TO THE EDITOR: Prior to being marginalized by the Republican Party, the Tea Party raised awareness about issues essential to the maintenance of a strong union--in particular, the rule of law.

A pocket constitution was the weapon of choice to combat common ignorance about history, individual rights and limited government.

I watched the "CBS Sunday Morning" program on Jan. 27 and wasn't surprised when a commentator made a sensible sounding proposal to get rid of the constitution. Most arguments to rid ourselves of that government-restraining document include the fact it was written so long ago, by men who could not have anticipated our challenges today. Besides, most of them owned slaves at some point, which makes them racists.

If we allow the government unchecked rule, without a law to govern itself, what chance do we have to retain our liberty? If there's any portion of the constitution that's out-of-date, racist, unfair or undesirable in any way, the genius of the founders provided a way to change it. The legal method is called a "constitutional amendment convention" agreed to by two-thirds of the states.

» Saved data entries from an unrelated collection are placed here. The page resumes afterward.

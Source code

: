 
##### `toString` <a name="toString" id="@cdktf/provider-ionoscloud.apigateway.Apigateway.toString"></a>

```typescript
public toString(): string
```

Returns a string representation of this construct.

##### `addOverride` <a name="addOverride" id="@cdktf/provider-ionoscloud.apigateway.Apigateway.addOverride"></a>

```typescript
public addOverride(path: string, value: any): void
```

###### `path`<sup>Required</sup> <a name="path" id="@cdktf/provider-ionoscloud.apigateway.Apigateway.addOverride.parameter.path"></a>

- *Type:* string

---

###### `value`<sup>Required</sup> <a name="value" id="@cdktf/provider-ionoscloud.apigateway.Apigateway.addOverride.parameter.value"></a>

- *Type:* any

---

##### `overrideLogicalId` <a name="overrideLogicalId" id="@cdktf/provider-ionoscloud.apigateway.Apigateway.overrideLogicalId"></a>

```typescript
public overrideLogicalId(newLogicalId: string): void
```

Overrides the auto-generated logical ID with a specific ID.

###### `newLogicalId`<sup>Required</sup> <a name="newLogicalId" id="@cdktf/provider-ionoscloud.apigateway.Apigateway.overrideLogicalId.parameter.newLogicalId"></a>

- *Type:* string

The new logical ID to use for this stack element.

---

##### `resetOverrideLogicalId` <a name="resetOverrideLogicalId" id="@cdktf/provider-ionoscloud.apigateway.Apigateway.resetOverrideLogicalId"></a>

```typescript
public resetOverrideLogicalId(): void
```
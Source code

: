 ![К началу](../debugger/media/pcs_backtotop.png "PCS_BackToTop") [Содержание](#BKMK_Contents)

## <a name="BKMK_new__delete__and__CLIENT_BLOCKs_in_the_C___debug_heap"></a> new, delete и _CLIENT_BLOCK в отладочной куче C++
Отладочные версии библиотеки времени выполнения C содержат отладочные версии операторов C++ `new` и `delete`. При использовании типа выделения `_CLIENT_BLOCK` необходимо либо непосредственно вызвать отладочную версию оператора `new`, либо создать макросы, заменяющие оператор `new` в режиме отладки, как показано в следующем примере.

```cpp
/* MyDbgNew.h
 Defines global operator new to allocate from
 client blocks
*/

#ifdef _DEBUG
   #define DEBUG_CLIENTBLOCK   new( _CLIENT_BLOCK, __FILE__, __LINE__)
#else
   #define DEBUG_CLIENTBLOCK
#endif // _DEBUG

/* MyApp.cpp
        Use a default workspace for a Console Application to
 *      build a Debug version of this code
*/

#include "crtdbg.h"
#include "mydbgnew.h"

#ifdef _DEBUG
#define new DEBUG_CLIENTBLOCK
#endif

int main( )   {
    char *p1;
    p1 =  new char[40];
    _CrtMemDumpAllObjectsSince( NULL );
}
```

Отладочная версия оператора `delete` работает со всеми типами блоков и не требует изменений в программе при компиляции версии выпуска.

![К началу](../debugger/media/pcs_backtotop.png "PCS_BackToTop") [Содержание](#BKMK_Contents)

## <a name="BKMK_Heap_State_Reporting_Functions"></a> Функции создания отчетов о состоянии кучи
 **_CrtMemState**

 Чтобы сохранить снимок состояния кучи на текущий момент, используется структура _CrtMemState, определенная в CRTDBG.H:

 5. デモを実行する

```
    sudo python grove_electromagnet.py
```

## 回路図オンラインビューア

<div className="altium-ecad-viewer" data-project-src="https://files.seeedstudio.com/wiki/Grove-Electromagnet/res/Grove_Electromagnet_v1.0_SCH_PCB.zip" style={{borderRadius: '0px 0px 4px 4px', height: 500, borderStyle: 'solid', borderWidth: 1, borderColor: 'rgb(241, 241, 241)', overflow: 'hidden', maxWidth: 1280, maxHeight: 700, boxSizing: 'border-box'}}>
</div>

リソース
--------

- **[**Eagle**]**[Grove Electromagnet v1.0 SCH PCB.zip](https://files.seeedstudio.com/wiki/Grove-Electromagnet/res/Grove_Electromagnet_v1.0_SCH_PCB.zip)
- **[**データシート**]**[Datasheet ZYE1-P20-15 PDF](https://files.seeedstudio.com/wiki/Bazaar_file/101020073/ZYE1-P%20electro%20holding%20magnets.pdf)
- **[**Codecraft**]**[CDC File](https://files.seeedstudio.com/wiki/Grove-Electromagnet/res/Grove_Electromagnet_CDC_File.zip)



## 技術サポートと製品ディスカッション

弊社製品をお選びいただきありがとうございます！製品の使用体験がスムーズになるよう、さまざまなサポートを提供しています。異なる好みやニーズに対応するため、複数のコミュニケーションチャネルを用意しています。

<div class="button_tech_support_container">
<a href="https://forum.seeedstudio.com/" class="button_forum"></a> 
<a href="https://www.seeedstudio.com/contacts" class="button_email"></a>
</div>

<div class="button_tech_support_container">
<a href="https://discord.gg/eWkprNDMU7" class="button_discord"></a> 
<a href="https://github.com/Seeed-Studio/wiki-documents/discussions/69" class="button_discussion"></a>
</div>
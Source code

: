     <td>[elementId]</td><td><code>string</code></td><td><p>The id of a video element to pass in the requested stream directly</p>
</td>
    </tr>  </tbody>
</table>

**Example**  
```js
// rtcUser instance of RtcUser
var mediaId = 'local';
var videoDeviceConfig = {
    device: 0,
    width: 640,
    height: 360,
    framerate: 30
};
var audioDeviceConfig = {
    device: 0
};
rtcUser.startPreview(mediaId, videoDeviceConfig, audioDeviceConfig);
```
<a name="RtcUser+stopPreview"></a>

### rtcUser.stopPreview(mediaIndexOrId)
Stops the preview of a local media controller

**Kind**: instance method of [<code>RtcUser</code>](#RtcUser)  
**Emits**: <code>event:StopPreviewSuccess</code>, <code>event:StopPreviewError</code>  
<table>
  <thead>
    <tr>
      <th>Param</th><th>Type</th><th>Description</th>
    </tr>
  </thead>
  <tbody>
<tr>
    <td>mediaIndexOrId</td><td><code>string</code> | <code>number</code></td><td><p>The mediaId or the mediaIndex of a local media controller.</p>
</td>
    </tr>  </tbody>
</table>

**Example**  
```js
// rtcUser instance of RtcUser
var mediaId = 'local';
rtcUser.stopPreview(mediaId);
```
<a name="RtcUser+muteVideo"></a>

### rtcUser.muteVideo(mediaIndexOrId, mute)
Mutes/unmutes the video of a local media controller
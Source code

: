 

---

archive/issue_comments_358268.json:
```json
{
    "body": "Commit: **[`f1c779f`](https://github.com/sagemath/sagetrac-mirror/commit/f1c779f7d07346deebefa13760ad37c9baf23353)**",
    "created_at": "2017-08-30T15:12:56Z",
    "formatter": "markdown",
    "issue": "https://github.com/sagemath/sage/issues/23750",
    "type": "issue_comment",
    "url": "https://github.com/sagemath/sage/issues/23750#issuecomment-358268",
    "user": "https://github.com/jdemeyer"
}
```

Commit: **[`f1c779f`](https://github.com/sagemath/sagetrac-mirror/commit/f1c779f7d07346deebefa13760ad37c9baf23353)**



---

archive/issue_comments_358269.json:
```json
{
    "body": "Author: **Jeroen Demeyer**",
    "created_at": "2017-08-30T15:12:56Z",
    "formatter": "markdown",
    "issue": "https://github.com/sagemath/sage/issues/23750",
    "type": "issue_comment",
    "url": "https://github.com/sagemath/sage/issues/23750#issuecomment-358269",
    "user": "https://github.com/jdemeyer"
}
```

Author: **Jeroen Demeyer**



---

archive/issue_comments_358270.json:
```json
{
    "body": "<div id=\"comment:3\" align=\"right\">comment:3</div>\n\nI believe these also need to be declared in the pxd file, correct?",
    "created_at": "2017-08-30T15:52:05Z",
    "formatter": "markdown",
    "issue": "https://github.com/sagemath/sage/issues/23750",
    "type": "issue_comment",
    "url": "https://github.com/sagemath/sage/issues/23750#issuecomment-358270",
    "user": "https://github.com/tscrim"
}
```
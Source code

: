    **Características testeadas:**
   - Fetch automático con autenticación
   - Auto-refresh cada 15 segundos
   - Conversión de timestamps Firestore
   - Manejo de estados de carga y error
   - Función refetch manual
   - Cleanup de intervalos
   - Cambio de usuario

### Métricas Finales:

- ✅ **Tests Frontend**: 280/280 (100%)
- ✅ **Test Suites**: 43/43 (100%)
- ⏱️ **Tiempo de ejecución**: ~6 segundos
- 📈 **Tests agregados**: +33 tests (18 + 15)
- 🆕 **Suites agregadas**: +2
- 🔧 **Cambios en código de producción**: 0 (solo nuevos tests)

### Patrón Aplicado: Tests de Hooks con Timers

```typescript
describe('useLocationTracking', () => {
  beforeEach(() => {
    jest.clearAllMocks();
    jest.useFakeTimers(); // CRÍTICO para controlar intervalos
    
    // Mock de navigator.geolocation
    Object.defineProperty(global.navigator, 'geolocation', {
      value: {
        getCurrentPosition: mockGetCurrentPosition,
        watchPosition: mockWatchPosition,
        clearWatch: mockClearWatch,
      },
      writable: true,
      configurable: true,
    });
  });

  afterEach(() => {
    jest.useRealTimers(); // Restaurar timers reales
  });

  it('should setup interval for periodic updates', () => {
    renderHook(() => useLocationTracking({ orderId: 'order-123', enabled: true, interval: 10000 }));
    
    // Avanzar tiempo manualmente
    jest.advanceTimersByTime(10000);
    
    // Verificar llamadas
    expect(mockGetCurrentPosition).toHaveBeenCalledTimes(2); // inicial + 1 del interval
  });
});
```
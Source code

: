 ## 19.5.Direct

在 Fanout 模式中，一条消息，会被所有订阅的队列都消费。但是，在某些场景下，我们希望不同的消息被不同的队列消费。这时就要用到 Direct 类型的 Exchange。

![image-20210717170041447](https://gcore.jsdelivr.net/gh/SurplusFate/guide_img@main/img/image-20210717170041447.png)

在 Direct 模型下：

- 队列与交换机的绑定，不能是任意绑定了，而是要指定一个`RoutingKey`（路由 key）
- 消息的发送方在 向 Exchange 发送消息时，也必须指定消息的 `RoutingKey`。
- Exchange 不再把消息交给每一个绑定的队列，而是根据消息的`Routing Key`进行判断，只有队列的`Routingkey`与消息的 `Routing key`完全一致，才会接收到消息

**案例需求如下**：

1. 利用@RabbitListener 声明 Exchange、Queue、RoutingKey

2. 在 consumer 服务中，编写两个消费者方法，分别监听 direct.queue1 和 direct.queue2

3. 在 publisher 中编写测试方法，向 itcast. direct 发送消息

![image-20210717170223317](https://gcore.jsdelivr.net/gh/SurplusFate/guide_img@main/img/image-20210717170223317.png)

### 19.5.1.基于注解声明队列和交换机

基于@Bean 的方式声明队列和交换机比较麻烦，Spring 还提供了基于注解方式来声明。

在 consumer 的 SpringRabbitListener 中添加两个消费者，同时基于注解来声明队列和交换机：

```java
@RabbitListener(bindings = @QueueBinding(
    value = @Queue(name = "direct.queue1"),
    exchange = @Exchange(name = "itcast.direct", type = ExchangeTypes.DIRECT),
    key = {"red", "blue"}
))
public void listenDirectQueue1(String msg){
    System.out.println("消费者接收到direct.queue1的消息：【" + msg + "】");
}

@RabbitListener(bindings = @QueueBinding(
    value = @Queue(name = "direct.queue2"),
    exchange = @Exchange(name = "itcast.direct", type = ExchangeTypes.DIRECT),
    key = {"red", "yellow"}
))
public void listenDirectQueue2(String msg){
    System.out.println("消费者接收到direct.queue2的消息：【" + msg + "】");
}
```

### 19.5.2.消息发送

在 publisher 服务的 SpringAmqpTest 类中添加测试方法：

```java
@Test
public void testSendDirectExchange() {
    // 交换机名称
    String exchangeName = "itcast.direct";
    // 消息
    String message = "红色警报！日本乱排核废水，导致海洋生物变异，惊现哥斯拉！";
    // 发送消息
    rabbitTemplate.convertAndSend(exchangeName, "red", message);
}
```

There's an all-out-assault on the constitution. Recently, our president, a "constitutional scholar," was found guilty of violating constitutional principles by skirting congressional approval of his NLRB appointees. Did you hear the indignant outcry? (Play cricket sound here.) How many more could he be found guilty of breaking?

County sheriffs from around the country are making public statements of promise to protect citizens' second amendment rights. A Milwaukee County Sheriff is telling citizens to arm themselves. In defiance of perceived federal tyranny, the public is buying firearms at unprecedented rates. How does this end well?

I wish critical thought was still in style. Instead, emotions rule the day. You don't want another revolutionary war. We need to enforce the constitution.